I made the turntable this winter. Have not put it on the layout yet. 

http://youtube.com/watch?v=JdQJE8QNqDk


----------



## kevrut (Jan 3, 2008)

Looks great. 

Kevin.


----------



## blackburn49 (Jan 2, 2008)

That's one _impressive_ roundhouse taking shape !


----------



## SteveC (Jan 2, 2008)

Ron

Very nice roundhouse project, and one to fit the size of your layout. WoW!!


----------



## Jerry Barnes (Jan 2, 2008)

WOW Ron, that is GRRRRRREAT! If it were not for your house/shed you would have NO clue that it was not real. Amazing length on your layout, you rival Marty on that, I think! Thanks for posting it, gives a good idea of your track. Jerry


----------



## jimtyp (Jan 2, 2008)

Ron, this is looking really good. Could you provide links to larger pics? I know MLS limits the size but I'd like to take a closer look. This is on my projects list and I like what you've done so far but the pics are a little small. Also, on your turntable did you do a builders log or do you have any more info on construction? 

Also, on the roundhouse what dimensions are the stall openings?


----------



## Ron Senek (Jan 2, 2008)

http://archive.mylargescale.com/forum/topic.asp?TOPIC_ID=49951 This what i posted before.
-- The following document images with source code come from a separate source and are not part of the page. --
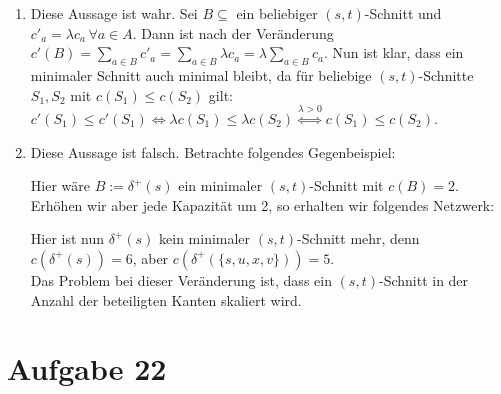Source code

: \documentclass[a4paper,12pt,german]{scrartcl}
\begin{document}
\begin{enumerate}
  \item Diese Aussage ist wahr. Sei $B\subseteq$ ein beliebiger $(s,t)$-Schnitt und $c'_a=\lambda c_a\,\forall a\in A$. Dann ist nach der Veränderung $c'(B)=\sum\limits_{a\in B}c'_a=\sum\limits_{a\in B}\lambda c_a=\lambda\sum\limits_{a\in B}c_a$. Nun ist klar, dass ein minimaler Schnitt auch minimal bleibt, da für beliebige $(s,t)$-Schnitte $S_1,S_2$ mit $c(S_1)\leq c(S_2)$ gilt: $c'(S_1)\leq c'(S_1)\iff \lambda c(S_1)\leq \lambda c(S_2)\stackrel{\lambda>0}{\iff}c(S_1)\leq c(S_2)$.
  \item Diese Aussage ist falsch. Betrachte folgendes Gegenbeispiel:
    \begin{center}
    \end{center}
    Hier wäre $B:=\delta^+(s)$ ein minimaler $(s,t)$-Schnitt mit $c(B)=2$. Erhöhen wir aber jede Kapazität um 2, so erhalten wir folgendes Netzwerk:
        \begin{center}
    \end{center}
    Hier ist nun $\delta^+(s)$ kein minimaler $(s,t)$-Schnitt mehr, denn $c(\delta^+(s))=6$, \linebreak aber $c(\delta^+(\{s,u,x,v\}))=5$.\\
    Das Problem bei dieser Veränderung ist, dass  ein $(s,t)$-Schnitt in der Anzahl der beteiligten Kanten skaliert wird.
  \end{enumerate}  
  
\section*{Aufgabe 22}
\end{document}
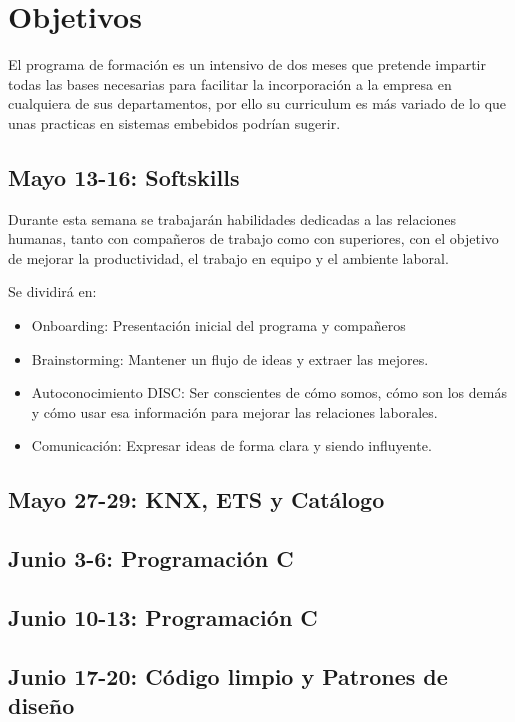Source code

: \chapter{Objetivos}
\label{ch:objetivos}

El programa de formación es un intensivo de dos meses que pretende impartir todas las bases necesarias para facilitar la incorporación a la empresa en cualquiera de sus departamentos, por ello su curriculum es más variado de lo que unas practicas en sistemas embebidos podrían sugerir.

\section*{Mayo 13-16: Softskills}
\label{sec:may13-16}

Durante esta semana se trabajarán habilidades dedicadas a las relaciones humanas, tanto con compañeros de trabajo como con superiores, con el objetivo de mejorar la productividad, el trabajo en equipo y el ambiente laboral.

Se dividirá en:
\begin{itemize}
    \item Onboarding: Presentación inicial del programa y compañeros
    \item Brainstorming: Mantener un flujo de ideas y extraer las mejores.
    \item Autoconocimiento DISC: Ser conscientes de cómo somos, cómo son los demás y cómo usar esa información para mejorar las relaciones laborales.
    \item Comunicación: Expresar ideas de forma clara y siendo influyente.
\end{itemize}

\section*{Mayo 27-29: KNX, ETS y Catálogo}
\label{sec:may27-29}

\section*{Junio 3-6: Programación C}
\label{sec:jun3-6}

\section*{Junio 10-13: Programación C}
\label{sec:jun10-13}

\section*{Junio 17-20: Código limpio y Patrones de diseño}
\label{sec:jun17-20}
The stalls I made are 6" wide x 7" tall x 4' in length.


----------



## rkapuaala (Jan 3, 2008)

Wow! That is starting out impressive. Its going to be something when its done.


----------



## tbug (Feb 16, 2008)

Holey mackeral!!! Yes, impressive! Looking forward to continued progress/ pics.


----------



## Ron Senek (Jan 2, 2008)

Moved the roundhouse today out to the layout. Took three people a the wagon.


----------



## Jerry Barnes (Jan 2, 2008)

Looks good Ron. One of the three to move it was a photographer?  HOw's your back? Post MORE pix! Jerry


----------



## Guest (Jun 14, 2008)

Nice work Ron, can you make another i need a nice big round house as well.../DesktopModules/NTForums/themes/mls/emoticons/wow.gif 
Nick


----------



## Ron Senek (Jan 2, 2008)

More outside pictures. Photographer was the wagon puller. Still have roof to do.


----------



## Guest (Jun 14, 2008)

Can you do a couple of close up photos.../DesktopModules/NTForums/themes/mls/emoticons/hehe.gif 
Nick


----------



## Ron Senek (Jan 2, 2008)

what do you want close-ups of? Can e-mail you bigger ones is that what you want?


----------



## NTCGRR (Jan 2, 2008)

wooow 
and I thought you was a diesel guy???? 

As Ron knows, sizes doesn't matter, its how ell you use the space given to ya.


----------



## Guest (Jun 15, 2008)

what a luck for you, to have enough space avaiable! 
at your building speed you might fill up a smaller layout within days. 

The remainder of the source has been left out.